The data must be reproduced verbatim; images are to be omitted.

[[ RECORDS FOR THIS TASK, beginning ]]

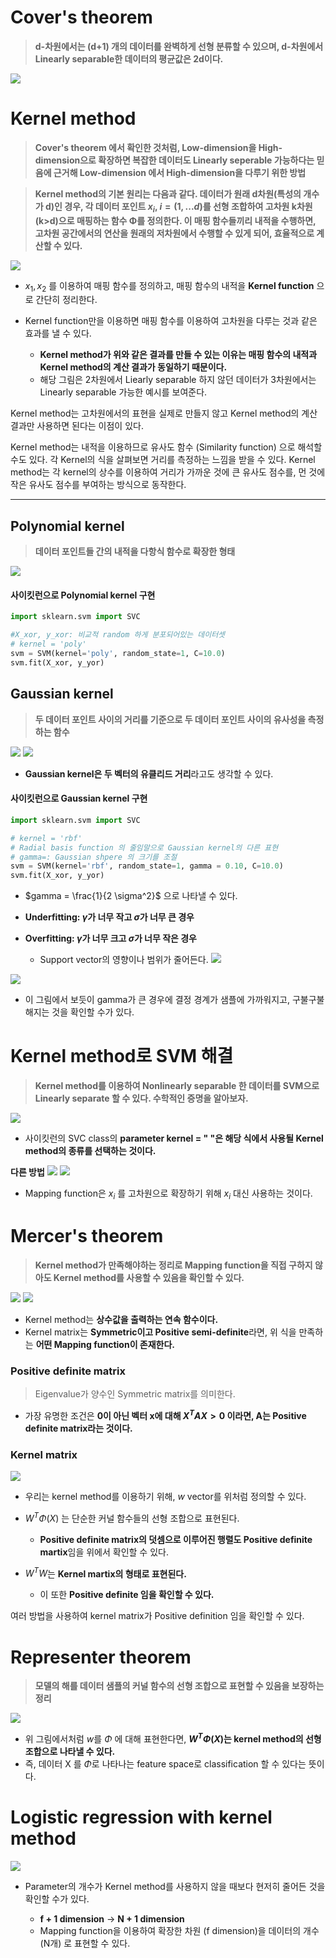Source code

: # Cover's theorem
> **d-차원에서는 (d+1) 개의 데이터를 완벽하게 선형 분류할 수 있으며, d-차원에서 Linearly separable한 데이터의 평균값은 2d이다.**

![](https://velog.velcdn.com/images/kvvon/post/c890b37e-a322-4d21-8bab-abb4f64c48e1/image.png)

# Kernel method
>**Cover's theorem 에서 확인한 것처럼, Low-dimension을 High-dimension으로 확장하면 복잡한 데이터도 Linearly seperable 가능하다는 믿음에 근거해 Low-dimension 에서 High-dimension을 다루기 위한 방법**


> **Kernel method의 기본 원리는 다음과 같다. 데이터가 원래 d차원(특성의 개수가 d)인 경우, 각 데이터 포인트 $x_i$, $i = (1, ... d)$를 선형 조합하여 고차원 k차원 (k>d)으로 매핑하는 함수 Φ를 정의한다. 이 매핑 함수들끼리 내적을 수행하면, 고차원 공간에서의 연산을 원래의 저차원에서 수행할 수 있게 되어, 효율적으로 계산할 수 있다.**

![](https://velog.velcdn.com/images/kvvon/post/9db2d0cf-4c58-4c2b-ae56-f44961eb0d9d/image.png)
- $x_1, x_2$ 를 이용하여 매핑 함수를 정의하고, 매핑 함수의 내적을 **Kernel function** 으로 간단히 정리한다.
- Kernel function만을 이용하면 매핑 함수를 이용하여 고차원을 다루는 것과 같은 효과를 낼 수 있다. 
	
    - **Kernel method가 위와 같은 결과를 만들 수 있는 이유는 매핑 함수의 내적과 Kernel method의 계산 결과가 동일하기 때문이다.**
    - 해당 그림은 2차원에서 Liearly separable 하지 않던 데이터가 3차원에서는 Linearly separable 가능한 예시를 보여준다.
  
Kernel method는 고차원에서의 표현을 실제로 만들지 않고 Kernel method의 계산 결과만 사용하면 된다는 이점이 있다.  

Kernel method는 내적을 이용하므로 유사도 함수 (Similarity function) 으로 해석할 수도 있다. 각 Kernel의 식을 살펴보면 거리를 측정하는 느낌을 받을 수 있다. Kernel method는 각 kernel의 상수를 이용하여 거리가 가까운 것에 큰 유사도 점수를, 먼 것에 작은 유사도 점수를 부여하는 방식으로 동작한다.
****
    
## Polynomial kernel
> **데이터 포인트들 간의 내적을 다항식 함수로 확장한 형태**

![](https://velog.velcdn.com/images/kvvon/post/318c7a9d-43b3-4d55-88de-d8865bbab529/image.png)

#### 사이킷런으로 Polynomial kernel 구현
```python
import sklearn.svm import SVC

#X_xor, y_xor: 비교적 random 하게 분포되어있는 데이터셋
# kernel = 'poly'
svm = SVM(kernel='poly', random_state=1, C=10.0)
svm.fit(X_xor, y_yor)
```
## Gaussian kernel
> **두 데이터 포인트 사이의 거리를 기준으로 두 데이터 포인트 사이의 유사성을 측정하는 함수**

![](https://velog.velcdn.com/images/kvvon/post/35e31635-dcfa-4412-9cca-98e285ef9e2e/image.png) ![](https://velog.velcdn.com/images/kvvon/post/66d489e5-aba9-4da2-9402-b26435731ba0/image.png)
- **Gaussian kernel은 두 벡터의 유클리드 거리**라고도 생각할 수 있다.
#### 사이킷런으로 Gaussian kernel 구현
```python
import sklearn.svm import SVC

# kernel = 'rbf' 
# Radial basis function 의 줄임말으로 Gaussian kernel의 다른 표현
# gamma=: Gaussian shpere 의 크기를 조절
svm = SVM(kernel='rbf', random_state=1, gamma = 0.10, C=10.0)
svm.fit(X_xor, y_yor)
```
- $gamma = \frac{1}{2 \sigma^2}$ 으로 나타낼 수 있다.
- **Underfitting: $\gamma$가 너무 작고 $\sigma$가 너무 큰 경우**
- **Overfitting: $\gamma$가 너무 크고 $\sigma$가 너무 작은 경우**
	
    - Support vector의 영향이나 범위가 줄어든다.
    ![](https://velog.velcdn.com/images/kvvon/post/5794efe1-4a01-40b5-8a87-5ca0b1210382/image.png)

![](https://velog.velcdn.com/images/kvvon/post/b68663e4-4619-4eaa-a5ec-5d127269179d/image.png)
- 이 그림에서 보듯이 gamma가 큰 경우에 결정 경계가 샘플에 가까워지고, 구불구불해지는 것을 확인할 수가 있다.

# Kernel method로 SVM 해결
> **Kernel method를 이용하여 Nonlinearly separable 한 데이터를 SVM으로 Linearly separate 할 수 있다. 수학적인 증명을 알아보자.** 

![](https://velog.velcdn.com/images/kvvon/post/48959d4a-2a43-414c-b19c-8452ba67223c/image.png)
- 사이킷런의 SVC class의 **parameter kernel = " "은 해당 식에서 사용될 Kernel method의 종류를 선택하는 것이다.**

**다른 방법**
![](https://velog.velcdn.com/images/kvvon/post/89df36c4-f97d-4b85-9e25-ceac9f0b0f37/image.png) ![](https://velog.velcdn.com/images/kvvon/post/d1c1d2ec-4424-4005-9ef4-98de7b88066a/image.png)
- Mapping function은 $x_i$ 를 고차원으로 확장하기 위해 $x_i$ 대신 사용하는 것이다.




# Mercer's theorem
> **Kernel method가 만족해야하는 정리로 Mapping function을 직접 구하지 않아도 Kernel method를 사용할 수 있음을 확인할 수 있다.**

![](https://velog.velcdn.com/images/kvvon/post/9ef23e00-8d3a-4080-a9a7-c52b967eb8a1/image.png) ![](https://velog.velcdn.com/images/kvvon/post/bef8a5ab-a6de-48e5-a40b-ddc0df63f28f/image.png)

- Kernel method는 **상수값을 출력하는 연속 함수이다.**
- Kernel matrix는 **Symmetric이고 Positive semi-definite**라면, 위 식을 만족하는 **어떤 Mapping function이 존재한다.**

### Positive definite matrix
> Eigenvalue가 양수인 Symmetric matrix를 의미한다.

- 가장 유명한 조건은 **0이 아닌 벡터 x에 대해 $X^TAX > 0$ 이라면, A는 Positive definite matrix라는 것이다.** 

### Kernel matrix
![](https://velog.velcdn.com/images/kvvon/post/adc0b478-59bf-4e5d-82cd-55b99f42471f/image.png)
- 우리는 kernel method를 이용하기 위해, $w$ vector를 위처럼 정의할 수 있다.
- $W^T\Phi(X)$ 는  단순한 커널 함수들의 선형 조합으로 표현된다.
	
    - **Positive definite matrix의 덧셈으로 이루어진 행렬도 Positive definite martix**임을 위에서 확인할 수 있다.
- $W^TW$는 **Kernel martix의 형태로 표현된다.**
	
    - 이 또한 **Positive definite 임을 확인할 수 있다.**
    
여러 방법을 사용하여 kernel matrix가 Positive definition 임을 확인할 수 있다.
    
# Representer theorem
> **모델의 해를 데이터 샘플의 커널 함수의 선형 조합으로 표현할 수 있음을 보장하는 정리**

![](https://velog.velcdn.com/images/kvvon/post/9f3e8011-a61b-4b92-9480-dd1f7dddfd6c/image.png)
- 위 그림에서처럼 $w$를 $\Phi$ 에 대해 표현한다면, **$W^T\Phi(X)$는 kernel method의 선형 조합으로 나타낼 수 있다.**
- 즉, 데이터 X 를 $\Phi$로 나타나는 feature space로 classification 할 수 있다는 뜻이다.

# Logistic regression with kernel method
![](https://velog.velcdn.com/images/kvvon/post/213ccb3d-7889-4578-b9d7-e2f26a88e6ef/image.png)
- Parameter의 개수가 Kernel method를 사용하지 않을 때보다 현저히 줄어든 것을 확인할 수가 있다.
	
    - **f + 1 dimension** -> **N + 1 dimension**
    - Mapping function을 이용하여 확장한 차원 (f dimension)을 데이터의 개수 (N개) 로 표현할 수 있다.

[[ RECORDS FOR THIS TASK, end ]]

#### OUTPUT OF THE TASK:
Source code

: # Cover's theorem
> **d-차원에서는 (d+1) 개의 데이터를 완벽하게 선형 분류할 수 있으며, d-차원에서 Linearly separable한 데이터의 평균값은 2d이다.**

![](https://velog.velcdn.com/images/kvvon/post/c890b37e-a322-4d21-8bab-abb4f64c48e1/image.png)

# Kernel method
>**Cover's theorem 에서 확인한 것처럼, Low-dimension을 High-dimension으로 확장하면 복잡한 데이터도 Linearly seperable 가능하다는 믿음에 근거해 Low-dimension 에서 High-dimension을 다루기 위한 방법**


> **Kernel method의 기본 원리는 다음과 같다. 데이터가 원래 d차원(특성의 개수가 d)인 경우, 각 데이터 포인트 $x_i$, $i = (1, ... d)$를 선형 조합하여 고차원 k차원 (k>d)으로 매핑하는 함수 Φ를 정의한다. 이 매핑 함수들끼리 내적을 수행하면, 고차원 공간에서의 연산을 원래의 저차원에서 수행할 수 있게 되어, 효율적으로 계산할 수 있다.**

![](https://velog.velcdn.com/images/kvvon/post/9db2d0cf-4c58-4c2b-ae56-f44961eb0d9d/image.png)
- $x_1, x_2$ 를 이용하여 매핑 함수를 정의하고, 매핑 함수의 내적을 **Kernel function** 으로 간단히 정리한다.
- Kernel function만을 이용하면 매핑 함수를 이용하여 고차원을 다루는 것과 같은 효과를 낼 수 있다. 
	
    - **Kernel method가 위와 같은 결과를 만들 수 있는 이유는 매핑 함수의 내적과 Kernel method의 계산 결과가 동일하기 때문이다.**
    - 해당 그림은 2차원에서 Liearly separable 하지 않던 데이터가 3차원에서는 Linearly separable 가능한 예시를 보여준다.
  
Kernel method는 고차원에서의 표현을 실제로 만들지 않고 Kernel method의 계산 결과만 사용하면 된다는 이점이 있다.  

Kernel method는 내적을 이용하므로 유사도 함수 (Similarity function) 으로 해석할 수도 있다. 각 Kernel의 식을 살펴보면 거리를 측정하는 느낌을 받을 수 있다. Kernel method는 각 kernel의 상수를 이용하여 거리가 가까운 것에 큰 유사도 점수를, 먼 것에 작은 유사도 점수를 부여하는 방식으로 동작한다.
****
    
## Polynomial kernel
> **데이터 포인트들 간의 내적을 다항식 함수로 확장한 형태**

![](https://velog.velcdn.com/images/kvvon/post/318c7a9d-43b3-4d55-88de-d8865bbab529/image.png)

#### 사이킷런으로 Polynomial kernel 구현
```python
import sklearn.svm import SVC

#X_xor, y_xor: 비교적 random 하게 분포되어있는 데이터셋
# kernel = 'poly'
svm = SVM(kernel='poly', random_state=1, C=10.0)
svm.fit(X_xor, y_yor)
```
## Gaussian kernel
> **두 데이터 포인트 사이의 거리를 기준으로 두 데이터 포인트 사이의 유사성을 측정하는 함수**

![](https://velog.velcdn.com/images/kvvon/post/35e31635-dcfa-4412-9cca-98e285ef9e2e/image.png) ![](https://velog.velcdn.com/images/kvvon/post/66d489e5-aba9-4da2-9402-b26435731ba0/image.png)
- **Gaussian kernel은 두 벡터의 유클리드 거리**라고도 생각할 수 있다.
#### 사이킷런으로 Gaussian kernel 구현
```python
import sklearn.svm import SVC

# kernel = 'rbf' 
# Radial basis function 의 줄임말으로 Gaussian kernel의 다른 표현
# gamma=: Gaussian shpere 의 크기를 조절
svm = SVM(kernel='rbf', random_state=1, gamma = 0.10, C=10.0)
svm.fit(X_xor, y_yor)
```
- $gamma = \frac{1}{2 \sigma^2}$ 으로 나타낼 수 있다.
- **Underfitting: $\gamma$가 너무 작고 $\sigma$가 너무 큰 경우**
- **Overfitting: $\gamma$가 너무 크고 $\sigma$가 너무 작은 경우**
	
    - Support vector의 영향이나 범위가 줄어든다.
    ![](https://velog.velcdn.com/images/kvvon/post/5794efe1-4a01-40b5-8a87-5ca0b1210382/image.png)

![](https://velog.velcdn.com/images/kvvon/post/b68663e4-4619-4eaa-a5ec-5d127269179d/image.png)
- 이 그림에서 보듯이 gamma가 큰 경우에 결정 경계가 샘플에 가까워지고, 구불구불해지는 것을 확인할 수가 있다.

# Kernel method로 SVM 해결
> **Kernel method를 이용하여 Nonlinearly separable 한 데이터를 SVM으로 Linearly separate 할 수 있다. 수학적인 증명을 알아보자.** 

![](https://velog.velcdn.com/images/kvvon/post/48959d4a-2a43-414c-b19c-8452ba67223c/image.png)
- 사이킷런의 SVC class의 **parameter kernel = " "은 해당 식에서 사용될 Kernel method의 종류를 선택하는 것이다.**

**다른 방법**
![](https://velog.velcdn.com/images/kvvon/post/89df36c4-f97d-4b85-9e25-ceac9f0b0f37/image.png) ![](https://velog.velcdn.com/images/kvvon/post/d1c1d2ec-4424-4005-9ef4-98de7b88066a/image.png)
- Mapping function은 $x_i$ 를 고차원으로 확장하기 위해 $x_i$ 대신 사용하는 것이다.




# Mercer's theorem
> **Kernel method가 만족해야하는 정리로 Mapping function을 직접 구하지 않아도 Kernel method를 사용할 수 있음을 확인할 수 있다.**

![](https://velog.velcdn.com/images/kvvon/post/9ef23e00-8d3a-4080-a9a7-c52b967eb8a1/image.png) ![](https://velog.velcdn.com/images/kvvon/post/bef8a5ab-a6de-48e5-a40b-ddc0df63f28f/image.png)

- Kernel method는 **상수값을 출력하는 연속 함수이다.**
- Kernel matrix는 **Symmetric이고 Positive semi-definite**라면, 위 식을 만족하는 **어떤 Mapping function이 존재한다.**

### Positive definite matrix
> Eigenvalue가 양수인 Symmetric matrix를 의미한다.

- 가장 유명한 조건은 **0이 아닌 벡터 x에 대해 $X^TAX > 0$ 이라면, A는 Positive definite matrix라는 것이다.** 

### Kernel matrix
![](https://velog.velcdn.com/images/kvvon/post/adc0b478-59bf-4e5d-82cd-55b99f42471f/image.png)
- 우리는 kernel method를 이용하기 위해, $w$ vector를 위처럼 정의할 수 있다.
- $W^T\Phi(X)$ 는  단순한 커널 함수들의 선형 조합으로 표현된다.
	
    - **Positive definite matrix의 덧셈으로 이루어진 행렬도 Positive definite martix**임을 위에서 확인할 수 있다.
- $W^TW$는 **Kernel martix의 형태로 표현된다.**
	
    - 이 또한 **Positive definite 임을 확인할 수 있다.**
    
여러 방법을 사용하여 kernel matrix가 Positive definition 임을 확인할 수 있다.
    
# Representer theorem
> **모델의 해를 데이터 샘플의 커널 함수의 선형 조합으로 표현할 수 있음을 보장하는 정리**

![](https://velog.velcdn.com/images/kvvon/post/9f3e8011-a61b-4b92-9480-dd1f7dddfd6c/image.png)
- 위 그림에서처럼 $w$를 $\Phi$ 에 대해 표현한다면, **$W^T\Phi(X)$는 kernel method의 선형 조합으로 나타낼 수 있다.**
- 즉, 데이터 X 를 $\Phi$로 나타나는 feature space로 classification 할 수 있다는 뜻이다.

# Logistic regression with kernel method
![](https://velog.velcdn.com/images/kvvon/post/213ccb3d-7889-4578-b9d7-e2f26a88e6ef/image.png)
- Parameter의 개수가 Kernel method를 사용하지 않을 때보다 현저히 줄어든 것을 확인할 수가 있다.
	
    - **f + 1 dimension** -> **N + 1 dimension**
    - Mapping function을 이용하여 확장한 차원 (f dimension)을 데이터의 개수 (N개) 로 표현할 수 있다.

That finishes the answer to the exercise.